He has described poetry as "a long word which can be stretched". The sense of humour is easily seen in his work, and often evident in his wry introductions, as recorded here; the attention to the almost-physical sense of a word comes out in his strong use of rhyme and form. In addition to the powerful leavetaking of the everyday that builds in 'A Minute's Silence', the poem gains from being shaped in an elegiac metre familiar since Thomas Gray's classic, which Farley, rightly, draws attention to. It is possible that his formal interest is a kind of attention to materials, as he has also studied at the Chelsea School of Art, and - completing a satisfying circle - has been an art reviewer for Poetry Review.
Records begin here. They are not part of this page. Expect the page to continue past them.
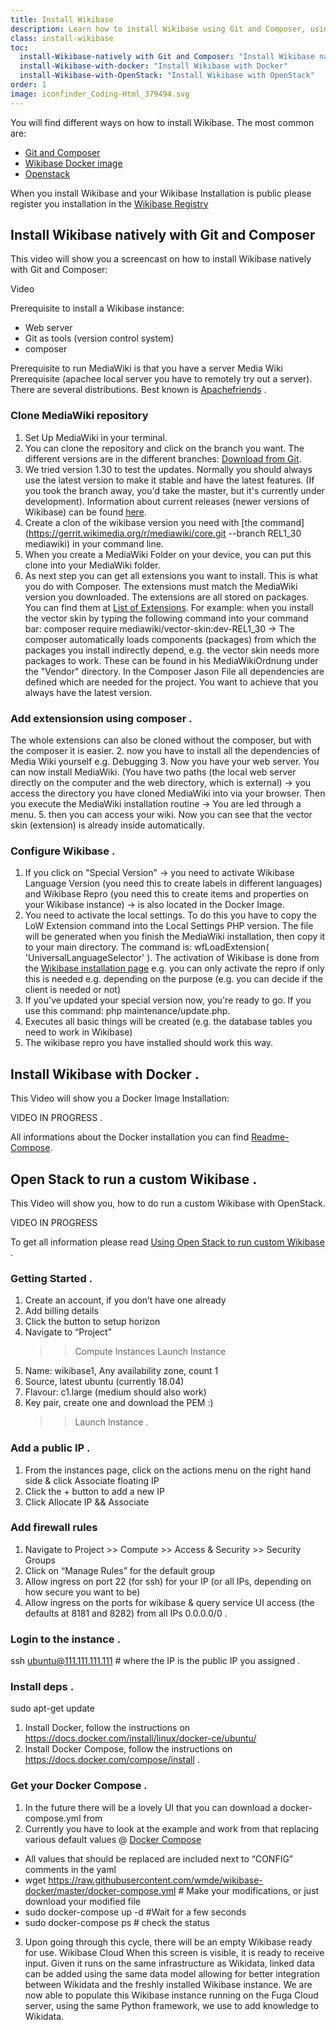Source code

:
 ```yaml
---
title: Install Wikibase
description: Learn how to install Wikibase using Git and Composer, using the Wikibase Docker image or Open Stack
class: install-wikibase
toc:
  install-Wikibase-natively with Git and Composer: "Install Wikibase natively with Git and Composer"
  install-Wikibase-with-docker: "Install Wikibase with Docker"
  install-Wikibase-with-OpenStack: "Install Wikibase with OpenStack"
order: 1
image: iconfinder_Coding-Html_379494.svg
---
```


You will find different ways on how to install Wikibase. The most common are:

- [Git and Composer](https://www.mediawiki.org/wiki/Wikibase/Installation#Vagrant) 
- [Wikibase Docker image](https://github.com/wmde/wikibase-docker/blob/master/README-compose.md)
- [Openstack](https://fuga.cloud/labs/using-openstack-to-run-custom-wikibase/)

When you install Wikibase and your Wikibase Installation is public please register you installation in the [Wikibase Registry](http://wikibase-registry.wmflabs.org/wiki/Main_Page)

## Install Wikibase natively with Git and Composer 

This video will show you a screencast on how to install Wikibase natively with Git and Composer:

Video 

Prerequisite to install a Wikibase instance:
- Web server
- Git as tools (version control system) 
- composer

Prerequisite to run MediaWiki is that you have a server Media Wiki Prerequisite (apachee local server you have to remotely try out a server). There are several distributions. Best known is [Apachefriends](https://www.apachefriends.org/index.html) . 

### Clone MediaWiki repository 

1. Set Up MediaWiki in your terminal.
2. You can clone the repository and click on the branch you want. The different versions are in the different branches: [Download from Git](https://www.mediawiki.org/wiki/Download_from_Git).
4. We tried version 1.30 to test the updates. Normally you should always use the latest version to make it stable and have the latest features. (If you took the branch away, you'd take the master, but it's currently under development). Information about current releases (newer versions of Wikibase) can be found [here](https://www.mediawiki.org/wiki/Release_notes).
5. Create a clon of the wikibase version you need with [the command](https://gerrit.wikimedia.org/r/mediawiki/core.git --branch REL1_30 mediawiki) in your command line.
6. When you create a MediaWiki Folder on your device, you can put this clone into your MediaWiki folder.  
7. As next step you can get all extensions you want to install. This is what you do with Composer. The extensions must match the MediaWiki version you downloaded. The extensions are all stored on packages. You can find them at [List of Extensions](https://gerrit.wikimedia.org/r/#/admin/projects/?filter=mediawiki%252Fextensions%252F). 
For example: when you install the vector skin by typing the following command into your command bar: composer require mediawiki/vector-skin:dev-REL1_30 → The composer automatically loads components (packages) from which the packages you install indirectly depend, e.g. the vector skin needs more packages to work. These can be found in his MediaWikiOrdnung under the "Vendor" directory. In the Composer Jason File all dependencies are defined which are needed for the project. You want to achieve that you always have the latest version.  

### Add extensionsion using composer . 

The whole extensions can also be cloned without the composer, but with the composer it is easier.
2. now you have to install all the dependencies of Media Wiki yourself e.g. Debugging
3. Now you have your web server. You can now install MediaWiki. (You have two paths (the local web server directly on the computer and the web directory, which is external) → you access the directory you have cloned MediaWiki into via your browser.
Then you execute the MediaWiki installation routine → You are led through a menu. 
5. then you can access your wiki. Now you can see that the vector skin (extension) is already inside automatically.   

### Configure Wikibase . 

1. If you click on "Special Version" → you need to activate Wikibase Language Version (you need this to create labels in different languages) and Wikibase Repro (you need this to create items and properties on your Wikibase instance) → is also located in the Docker Image.
2. You need to activate the local settings. To do this you have to copy the LoW Extension command into the Local Settings PHP version. The file will be generated when you finish the MediaWiki installation, then copy it to your main directory. The command is: wfLoadExtension( 'UniversalLanguageSelector' ). 
The activation of Wikibase is done from the [Wikibase installation page](https://www.mediawiki.org/wiki/Wikibase/Installation) e.g. you can only activate the repro if only this is needed e.g. depending on the purpose (e.g. you can decide if the client is needed or not)
4. If you've updated your special version now, you're ready to go. If you use this command: php maintenance/update.php.
5. Executes all basic things will be created (e.g. the database tables you need to work in Wikibase)
6. The wikibase repro you have installed should work this way.   

## Install Wikibase with Docker .  

This Video will show you a Docker Image Installation:     

VIDEO IN PROGRESS . 

All informations about the Docker installation you can find [Readme-Compose](https://github.com/wmde/wikibase-docker/blob/master/README-compose.md).


## Open Stack to run a custom Wikibase . 


This Video will show you, how to do run a custom Wikibase with OpenStack.

VIDEO IN PROGRESS

To get all information please read [Using Open Stack to run custom Wikibase](https://fuga.cloud/labs/using-openstack-to-run-custom-wikibase/) . 

### Getting Started .    

1. Create an account, if you don’t have one already
2. Add billing details
3. Click the button to setup horizon
4. Navigate to “Project”
    >> Compute
    >> Instances
    >> Launch Instance
5. Name: wikibase1, Any availability zone, count 1
6. Source, latest ubuntu (currently 18.04)
7. Flavour: c1.large (medium should also work)
8. Key pair, create one and download the PEM :)
    >> Launch Instance . 

### Add a public IP . 

1. From the instances page, click on the actions menu on the right hand side & click Associate floating IP
2. Click the + button to add a new IP
3. Click Allocate IP && Associate

### Add firewall rules

1. Navigate to Project >> Compute >> Access & Security >> Security Groups
2. Click on “Manage Rules” for the default group
3. Allow ingress on port 22 (for ssh) for your IP (or all IPs, depending on how secure you want to be)
4. Allow ingress on the ports for wikibase & query service UI access (the defaults at 8181 and 8282) from all IPs 0.0.0.0/0 . 

### Login to the instance . 

ssh ubuntu@111.111.111.111 # where the IP is the public IP you assigned . 

### Install deps . 

sudo apt-get update

1. Install Docker, follow the instructions on https://docs.docker.com/install/linux/docker-ce/ubuntu/
2. Install Docker Compose, follow the instructions on https://docs.docker.com/compose/install . 

### Get your Docker Compose . 

1. In the future there will be a lovely UI that you can download a docker-compose.yml from
2. Currently you have to look at the example and work from that replacing various default values @ [Docker Compose]( https://github.com/wmde/wikibase-docker/blob/master/docker-compose.yml)
- All values that should be replaced are included next to “CONFIG” comments in the yaml
- wget https://raw.githubusercontent.com/wmde/wikibase-docker/master/docker-compose.yml # Make your modifications, or just download your modified file
- sudo docker-compose up -d #Wait for a few seconds
- sudo docker-compose ps # check the status
3. Upon going through this cycle, there will be an empty Wikibase ready for use. Wikibase Cloud When this screen is visible, it is ready to receive input. Given it runs on the same infrastructure as Wikidata, linked data can be added using the same data model allowing for better integration between Wikidata and the freshly installed Wikibase instance. We are now able to populate this Wikibase instance running on the Fuga Cloud server, using the same Python framework, we use to add knowledge to Wikidata.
His reading style skilfully allows these formal features to resonate, without distracting from the content, and does so in a voice that still acknowledges his native Liverpool. Parts of his home city - Speke Airport, bus termini, chip shops - figure in the poems, but mingle easily with Papal visits, dentistry and students suffering from scurvy. In 'Treacle', he takes a subject as grounded, as real, as a tin of treacle, and brings us through numinous details to both a sense of our place in history, and of stickiness. These are poems that try "to get around the back of these Big Safe Themes, to creep up on them", and the mundane nature of phone books and railway tunnels is a surprising and successful point from which to start that process.
His recording was made on 25 January 2001 at The Audio Workshop, London and was produced by Richard Carrington.